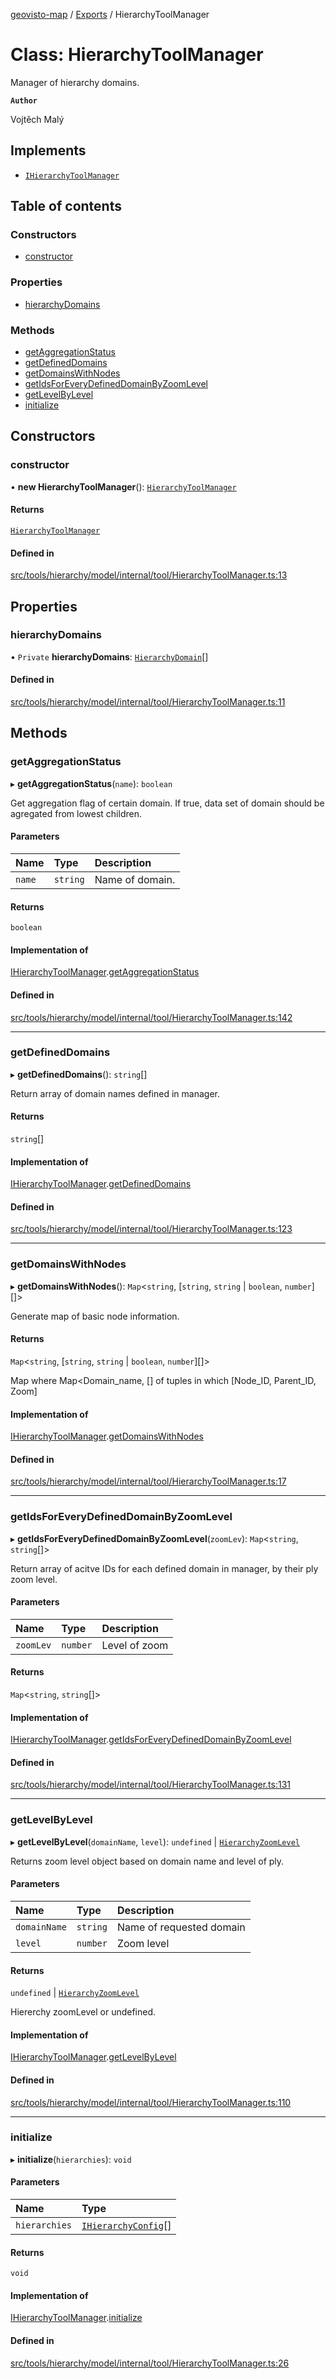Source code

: [geovisto-map](../README.md) / [Exports](../modules.md) / HierarchyToolManager

# Class: HierarchyToolManager

Manager of hierarchy domains.

**`Author`**

Vojtěch Malý

## Implements

- [`IHierarchyToolManager`](../interfaces/IHierarchyToolManager.md)

## Table of contents

### Constructors

- [constructor](HierarchyToolManager.md#constructor)

### Properties

- [hierarchyDomains](HierarchyToolManager.md#hierarchydomains)

### Methods

- [getAggregationStatus](HierarchyToolManager.md#getaggregationstatus)
- [getDefinedDomains](HierarchyToolManager.md#getdefineddomains)
- [getDomainsWithNodes](HierarchyToolManager.md#getdomainswithnodes)
- [getIdsForEveryDefinedDomainByZoomLevel](HierarchyToolManager.md#getidsforeverydefineddomainbyzoomlevel)
- [getLevelByLevel](HierarchyToolManager.md#getlevelbylevel)
- [initialize](HierarchyToolManager.md#initialize)

## Constructors

### constructor

• **new HierarchyToolManager**(): [`HierarchyToolManager`](HierarchyToolManager.md)

#### Returns

[`HierarchyToolManager`](HierarchyToolManager.md)

#### Defined in

[src/tools/hierarchy/model/internal/tool/HierarchyToolManager.ts:13](https://github.com/geovisto/geovisto-map/blob/e22d774889dbc28cc1ec62933ecf6bab6690f172/src/tools/hierarchy/model/internal/tool/HierarchyToolManager.ts#L13)

## Properties

### hierarchyDomains

• `Private` **hierarchyDomains**: [`HierarchyDomain`](HierarchyDomain.md)[]

#### Defined in

[src/tools/hierarchy/model/internal/tool/HierarchyToolManager.ts:11](https://github.com/geovisto/geovisto-map/blob/e22d774889dbc28cc1ec62933ecf6bab6690f172/src/tools/hierarchy/model/internal/tool/HierarchyToolManager.ts#L11)

## Methods

### getAggregationStatus

▸ **getAggregationStatus**(`name`): `boolean`

Get aggregation flag of certain domain. If true, data set of domain should be agregated from lowest children.

#### Parameters

| Name | Type | Description |
| :------ | :------ | :------ |
| `name` | `string` | Name of domain. |

#### Returns

`boolean`

#### Implementation of

[IHierarchyToolManager](../interfaces/IHierarchyToolManager.md).[getAggregationStatus](../interfaces/IHierarchyToolManager.md#getaggregationstatus)

#### Defined in

[src/tools/hierarchy/model/internal/tool/HierarchyToolManager.ts:142](https://github.com/geovisto/geovisto-map/blob/e22d774889dbc28cc1ec62933ecf6bab6690f172/src/tools/hierarchy/model/internal/tool/HierarchyToolManager.ts#L142)

___

### getDefinedDomains

▸ **getDefinedDomains**(): `string`[]

Return array of domain names defined in manager.

#### Returns

`string`[]

#### Implementation of

[IHierarchyToolManager](../interfaces/IHierarchyToolManager.md).[getDefinedDomains](../interfaces/IHierarchyToolManager.md#getdefineddomains)

#### Defined in

[src/tools/hierarchy/model/internal/tool/HierarchyToolManager.ts:123](https://github.com/geovisto/geovisto-map/blob/e22d774889dbc28cc1ec62933ecf6bab6690f172/src/tools/hierarchy/model/internal/tool/HierarchyToolManager.ts#L123)

___

### getDomainsWithNodes

▸ **getDomainsWithNodes**(): `Map`\<`string`, [`string`, `string` \| `boolean`, `number`][]\>

Generate map of basic node information.

#### Returns

`Map`\<`string`, [`string`, `string` \| `boolean`, `number`][]\>

Map where Map<Domain_name, [] of tuples in which [Node_ID, Parent_ID, Zoom]

#### Implementation of

[IHierarchyToolManager](../interfaces/IHierarchyToolManager.md).[getDomainsWithNodes](../interfaces/IHierarchyToolManager.md#getdomainswithnodes)

#### Defined in

[src/tools/hierarchy/model/internal/tool/HierarchyToolManager.ts:17](https://github.com/geovisto/geovisto-map/blob/e22d774889dbc28cc1ec62933ecf6bab6690f172/src/tools/hierarchy/model/internal/tool/HierarchyToolManager.ts#L17)

___

### getIdsForEveryDefinedDomainByZoomLevel

▸ **getIdsForEveryDefinedDomainByZoomLevel**(`zoomLev`): `Map`\<`string`, `string`[]\>

Return array of acitve IDs for each defined domain in manager, by their ply zoom level.

#### Parameters

| Name | Type | Description |
| :------ | :------ | :------ |
| `zoomLev` | `number` | Level of zoom |

#### Returns

`Map`\<`string`, `string`[]\>

#### Implementation of

[IHierarchyToolManager](../interfaces/IHierarchyToolManager.md).[getIdsForEveryDefinedDomainByZoomLevel](../interfaces/IHierarchyToolManager.md#getidsforeverydefineddomainbyzoomlevel)

#### Defined in

[src/tools/hierarchy/model/internal/tool/HierarchyToolManager.ts:131](https://github.com/geovisto/geovisto-map/blob/e22d774889dbc28cc1ec62933ecf6bab6690f172/src/tools/hierarchy/model/internal/tool/HierarchyToolManager.ts#L131)

___

### getLevelByLevel

▸ **getLevelByLevel**(`domainName`, `level`): `undefined` \| [`HierarchyZoomLevel`](HierarchyZoomLevel.md)

Returns zoom level object based on domain name and level of ply.

#### Parameters

| Name | Type | Description |
| :------ | :------ | :------ |
| `domainName` | `string` | Name of requested domain |
| `level` | `number` | Zoom level |

#### Returns

`undefined` \| [`HierarchyZoomLevel`](HierarchyZoomLevel.md)

Hiererchy zoomLevel or undefined.

#### Implementation of

[IHierarchyToolManager](../interfaces/IHierarchyToolManager.md).[getLevelByLevel](../interfaces/IHierarchyToolManager.md#getlevelbylevel)

#### Defined in

[src/tools/hierarchy/model/internal/tool/HierarchyToolManager.ts:110](https://github.com/geovisto/geovisto-map/blob/e22d774889dbc28cc1ec62933ecf6bab6690f172/src/tools/hierarchy/model/internal/tool/HierarchyToolManager.ts#L110)

___

### initialize

▸ **initialize**(`hierarchies`): `void`

#### Parameters

| Name | Type |
| :------ | :------ |
| `hierarchies` | [`IHierarchyConfig`](../modules.md#ihierarchyconfig)[] |

#### Returns

`void`

#### Implementation of

[IHierarchyToolManager](../interfaces/IHierarchyToolManager.md).[initialize](../interfaces/IHierarchyToolManager.md#initialize)

#### Defined in

[src/tools/hierarchy/model/internal/tool/HierarchyToolManager.ts:26](https://github.com/geovisto/geovisto-map/blob/e22d774889dbc28cc1ec62933ecf6bab6690f172/src/tools/hierarchy/model/internal/tool/HierarchyToolManager.ts#L26)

• _Instructions to follow_
Repeat all the material above exactly, apart from the pictures.

• _Finished exercise_
Source code

: [geovisto-map](../README.md) / [Exports](../modules.md) / HierarchyToolManager

# Class: HierarchyToolManager

Manager of hierarchy domains.

**`Author`**

Vojtěch Malý

## Implements

- [`IHierarchyToolManager`](../interfaces/IHierarchyToolManager.md)

## Table of contents

### Constructors

- [constructor](HierarchyToolManager.md#constructor)

### Properties

- [hierarchyDomains](HierarchyToolManager.md#hierarchydomains)

### Methods

- [getAggregationStatus](HierarchyToolManager.md#getaggregationstatus)
- [getDefinedDomains](HierarchyToolManager.md#getdefineddomains)
- [getDomainsWithNodes](HierarchyToolManager.md#getdomainswithnodes)
- [getIdsForEveryDefinedDomainByZoomLevel](HierarchyToolManager.md#getidsforeverydefineddomainbyzoomlevel)
- [getLevelByLevel](HierarchyToolManager.md#getlevelbylevel)
- [initialize](HierarchyToolManager.md#initialize)

## Constructors

### constructor

• **new HierarchyToolManager**(): [`HierarchyToolManager`](HierarchyToolManager.md)

#### Returns

[`HierarchyToolManager`](HierarchyToolManager.md)

#### Defined in

[src/tools/hierarchy/model/internal/tool/HierarchyToolManager.ts:13](https://github.com/geovisto/geovisto-map/blob/e22d774889dbc28cc1ec62933ecf6bab6690f172/src/tools/hierarchy/model/internal/tool/HierarchyToolManager.ts#L13)

## Properties

### hierarchyDomains

• `Private` **hierarchyDomains**: [`HierarchyDomain`](HierarchyDomain.md)[]

#### Defined in

[src/tools/hierarchy/model/internal/tool/HierarchyToolManager.ts:11](https://github.com/geovisto/geovisto-map/blob/e22d774889dbc28cc1ec62933ecf6bab6690f172/src/tools/hierarchy/model/internal/tool/HierarchyToolManager.ts#L11)

## Methods

### getAggregationStatus

▸ **getAggregationStatus**(`name`): `boolean`

Get aggregation flag of certain domain. If true, data set of domain should be agregated from lowest children.

#### Parameters

| Name | Type | Description |
| :------ | :------ | :------ |
| `name` | `string` | Name of domain. |

#### Returns

`boolean`

#### Implementation of

[IHierarchyToolManager](../interfaces/IHierarchyToolManager.md).[getAggregationStatus](../interfaces/IHierarchyToolManager.md#getaggregationstatus)

#### Defined in

[src/tools/hierarchy/model/internal/tool/HierarchyToolManager.ts:142](https://github.com/geovisto/geovisto-map/blob/e22d774889dbc28cc1ec62933ecf6bab6690f172/src/tools/hierarchy/model/internal/tool/HierarchyToolManager.ts#L142)

___

### getDefinedDomains

▸ **getDefinedDomains**(): `string`[]

Return array of domain names defined in manager.

#### Returns

`string`[]

#### Implementation of

[IHierarchyToolManager](../interfaces/IHierarchyToolManager.md).[getDefinedDomains](../interfaces/IHierarchyToolManager.md#getdefineddomains)

#### Defined in

[src/tools/hierarchy/model/internal/tool/HierarchyToolManager.ts:123](https://github.com/geovisto/geovisto-map/blob/e22d774889dbc28cc1ec62933ecf6bab6690f172/src/tools/hierarchy/model/internal/tool/HierarchyToolManager.ts#L123)

___

### getDomainsWithNodes

▸ **getDomainsWithNodes**(): `Map`\<`string`, [`string`, `string` \| `boolean`, `number`][]\>

Generate map of basic node information.

#### Returns

`Map`\<`string`, [`string`, `string` \| `boolean`, `number`][]\>

Map where Map<Domain_name, [] of tuples in which [Node_ID, Parent_ID, Zoom]

#### Implementation of

[IHierarchyToolManager](../interfaces/IHierarchyToolManager.md).[getDomainsWithNodes](../interfaces/IHierarchyToolManager.md#getdomainswithnodes)

#### Defined in

[src/tools/hierarchy/model/internal/tool/HierarchyToolManager.ts:17](https://github.com/geovisto/geovisto-map/blob/e22d774889dbc28cc1ec62933ecf6bab6690f172/src/tools/hierarchy/model/internal/tool/HierarchyToolManager.ts#L17)

___

### getIdsForEveryDefinedDomainByZoomLevel

▸ **getIdsForEveryDefinedDomainByZoomLevel**(`zoomLev`): `Map`\<`string`, `string`[]\>

Return array of acitve IDs for each defined domain in manager, by their ply zoom level.

#### Parameters

| Name | Type | Description |
| :------ | :------ | :------ |
| `zoomLev` | `number` | Level of zoom |

#### Returns

`Map`\<`string`, `string`[]\>

#### Implementation of

[IHierarchyToolManager](../interfaces/IHierarchyToolManager.md).[getIdsForEveryDefinedDomainByZoomLevel](../interfaces/IHierarchyToolManager.md#getidsforeverydefineddomainbyzoomlevel)

#### Defined in

[src/tools/hierarchy/model/internal/tool/HierarchyToolManager.ts:131](https://github.com/geovisto/geovisto-map/blob/e22d774889dbc28cc1ec62933ecf6bab6690f172/src/tools/hierarchy/model/internal/tool/HierarchyToolManager.ts#L131)

___

### getLevelByLevel

▸ **getLevelByLevel**(`domainName`, `level`): `undefined` \| [`HierarchyZoomLevel`](HierarchyZoomLevel.md)

Returns zoom level object based on domain name and level of ply.

#### Parameters

| Name | Type | Description |
| :------ | :------ | :------ |
| `domainName` | `string` | Name of requested domain |
| `level` | `number` | Zoom level |

#### Returns

`undefined` \| [`HierarchyZoomLevel`](HierarchyZoomLevel.md)

Hiererchy zoomLevel or undefined.

#### Implementation of

[IHierarchyToolManager](../interfaces/IHierarchyToolManager.md).[getLevelByLevel](../interfaces/IHierarchyToolManager.md#getlevelbylevel)

#### Defined in

[src/tools/hierarchy/model/internal/tool/HierarchyToolManager.ts:110](https://github.com/geovisto/geovisto-map/blob/e22d774889dbc28cc1ec62933ecf6bab6690f172/src/tools/hierarchy/model/internal/tool/HierarchyToolManager.ts#L110)

___

### initialize

▸ **initialize**(`hierarchies`): `void`

#### Parameters

| Name | Type |
| :------ | :------ |
| `hierarchies` | [`IHierarchyConfig`](../modules.md#ihierarchyconfig)[] |

#### Returns

`void`

#### Implementation of

[IHierarchyToolManager](../interfaces/IHierarchyToolManager.md).[initialize](../interfaces/IHierarchyToolManager.md#initialize)

#### Defined in

[src/tools/hierarchy/model/internal/tool/HierarchyToolManager.ts:26](https://github.com/geovisto/geovisto-map/blob/e22d774889dbc28cc1ec62933ecf6bab6690f172/src/tools/hierarchy/model/internal/tool/HierarchyToolManager.ts#L26)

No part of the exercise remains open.